To the factory girls Lena seemed “very much excited,” but refused their suggestion that she go home. According to Burke, Foley was calm about the situation and instructed them, “Well, girls, you go, and keep this secret and don’t tell anyone, and I’ll try to find out who the negro was.” She later testified: “We did not know Foley, but we saw that Lena did, and supposing that it was right, came away.”
McKetchnie’s companions, however, Miller and Brown, had already roused the neighborhood. One of the first people to arrive on the scene was Sol Carley, a twenty-four-year-old railroad flagman who was the McMahons’ neighbor and friend—and in the view of at least one newspaper, “an admirer of Miss McMahon.” He found Foley holding Lena’s umbrella over her. She appeared much distressed and was crying, while one of the young women tried to soothe her by brushing and braiding her hair. In Carley’s wake came several older women from the neighborhood, who remonstrated with Lena to return home. Foley, knowing Lena’s determination to leave Port Jervis, argued against it, but “soon after I saw her mother coming,” he recalled. “Not wishing to meet her, for I knew it would not be a pleasant one, I withdrew. [Lena] seemed to be all right then and walked about with apparent ease.” Hanging back and making himself as invisible as possible, he went with the group as far as the Monticello track, then quietly split off and followed the rails back to the village.
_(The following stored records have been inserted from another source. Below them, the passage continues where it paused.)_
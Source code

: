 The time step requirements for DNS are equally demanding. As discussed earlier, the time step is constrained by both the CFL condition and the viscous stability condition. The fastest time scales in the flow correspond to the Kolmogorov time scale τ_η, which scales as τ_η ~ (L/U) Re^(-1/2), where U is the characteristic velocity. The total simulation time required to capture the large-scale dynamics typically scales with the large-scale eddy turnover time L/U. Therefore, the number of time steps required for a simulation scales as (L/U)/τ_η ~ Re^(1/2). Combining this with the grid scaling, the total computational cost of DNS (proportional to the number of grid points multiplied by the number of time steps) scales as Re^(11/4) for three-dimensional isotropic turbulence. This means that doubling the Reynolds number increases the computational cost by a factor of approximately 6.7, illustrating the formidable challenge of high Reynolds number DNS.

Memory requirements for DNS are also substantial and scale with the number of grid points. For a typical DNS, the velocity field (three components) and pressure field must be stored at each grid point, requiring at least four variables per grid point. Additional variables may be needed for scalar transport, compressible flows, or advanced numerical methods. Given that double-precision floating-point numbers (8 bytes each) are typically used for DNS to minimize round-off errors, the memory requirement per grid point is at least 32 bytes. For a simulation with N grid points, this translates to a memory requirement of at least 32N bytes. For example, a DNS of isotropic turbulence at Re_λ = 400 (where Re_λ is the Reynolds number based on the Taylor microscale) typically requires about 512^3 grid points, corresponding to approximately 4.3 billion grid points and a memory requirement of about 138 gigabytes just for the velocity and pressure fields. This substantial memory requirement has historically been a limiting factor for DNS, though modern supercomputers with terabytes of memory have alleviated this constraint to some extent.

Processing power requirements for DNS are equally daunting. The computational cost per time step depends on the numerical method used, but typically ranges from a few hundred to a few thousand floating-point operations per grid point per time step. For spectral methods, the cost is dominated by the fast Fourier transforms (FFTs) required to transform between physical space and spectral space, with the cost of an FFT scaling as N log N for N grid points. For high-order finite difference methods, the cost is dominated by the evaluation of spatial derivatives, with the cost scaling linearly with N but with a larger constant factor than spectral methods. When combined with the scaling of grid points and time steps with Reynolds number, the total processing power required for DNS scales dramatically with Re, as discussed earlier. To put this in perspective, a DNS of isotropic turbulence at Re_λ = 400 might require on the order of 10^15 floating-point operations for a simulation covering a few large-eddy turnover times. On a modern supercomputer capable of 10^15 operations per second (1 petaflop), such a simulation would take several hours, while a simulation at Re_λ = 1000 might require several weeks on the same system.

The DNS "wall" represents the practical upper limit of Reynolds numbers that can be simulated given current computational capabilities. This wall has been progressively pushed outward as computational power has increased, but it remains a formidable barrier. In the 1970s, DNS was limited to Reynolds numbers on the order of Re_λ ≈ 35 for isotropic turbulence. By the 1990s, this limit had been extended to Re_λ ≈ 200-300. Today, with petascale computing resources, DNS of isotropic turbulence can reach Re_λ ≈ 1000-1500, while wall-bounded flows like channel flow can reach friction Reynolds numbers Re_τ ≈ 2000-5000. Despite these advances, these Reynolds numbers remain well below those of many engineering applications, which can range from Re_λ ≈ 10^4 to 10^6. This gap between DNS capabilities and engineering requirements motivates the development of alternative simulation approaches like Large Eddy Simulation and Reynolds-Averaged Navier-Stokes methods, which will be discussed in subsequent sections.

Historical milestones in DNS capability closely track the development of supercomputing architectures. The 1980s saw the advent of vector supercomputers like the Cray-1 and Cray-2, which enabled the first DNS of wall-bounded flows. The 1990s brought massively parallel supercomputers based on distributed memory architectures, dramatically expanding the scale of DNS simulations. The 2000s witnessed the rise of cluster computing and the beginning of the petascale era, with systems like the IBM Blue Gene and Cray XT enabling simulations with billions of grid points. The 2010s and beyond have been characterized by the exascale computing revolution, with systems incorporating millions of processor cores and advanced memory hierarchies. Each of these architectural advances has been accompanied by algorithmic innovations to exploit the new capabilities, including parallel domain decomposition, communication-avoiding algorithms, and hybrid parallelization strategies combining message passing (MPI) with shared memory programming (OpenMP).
After Carley, Theresa, and the others had walked Lena to her house and a doctor was summoned, Carley returned alone to the riverside to look for Lena’s assailant. Known as “Cool-Headed Carley” for his prowess on the baseball diamond, the young man was himself no stranger to life-or-death crises: nine summers earlier he had accidentally shot himself in the breast while cleaning a revolver on the back stoop of his father’s house. The bullet had missed his heart by a centimeter, and his survival was ever after recalled in the neighborhood as a kind of miracle.
Like Lena, Carley suspected the light-skinned man was a tramp who might have come off the nearby railroad or was living in the woods. He devoted much of the afternoon to searching the area, but failing to find the man or learn anything about him, he retreated to Gilbert’s Store, a popular gathering spot on the corner of Kingston and Spruce. There he found a group of men and boys gossiping about the incident. Among them was the boy Miller, who was in the midst of recounting a particularly interesting detail: just before the attack, he and Brown had been hanging out at the small Monticello Depot on East Main with several neighborhood boys, as well as Robert Lewis. Miller had mentioned then that he’d seen Mrs. McMahon earlier that morning substituting for Lena at the store, and that when he’d idly asked after Lena, the mother explained she had gone to Middletown. Right then, someone else in the group of boys had spoken up to say that was unlikely, as they’d seen Lena only a short time before, down by the shore where Cold Brook entered the Neversink. Upon hearing this news, claimed Miller to the group at Gilbert’s, Lewis had stood up and, looking perturbed, gone off in that direction.
The gathering at the store was shortly joined by John Doty, a carpenter and neighborhood regular. After greeting everyone, he sought out Carley. “Do you want to catch the n*****?” he asked. Carley assured him that he did. Doty said a light-skinned Black man had been spotted on the towpath of the D&H Canal, heading north.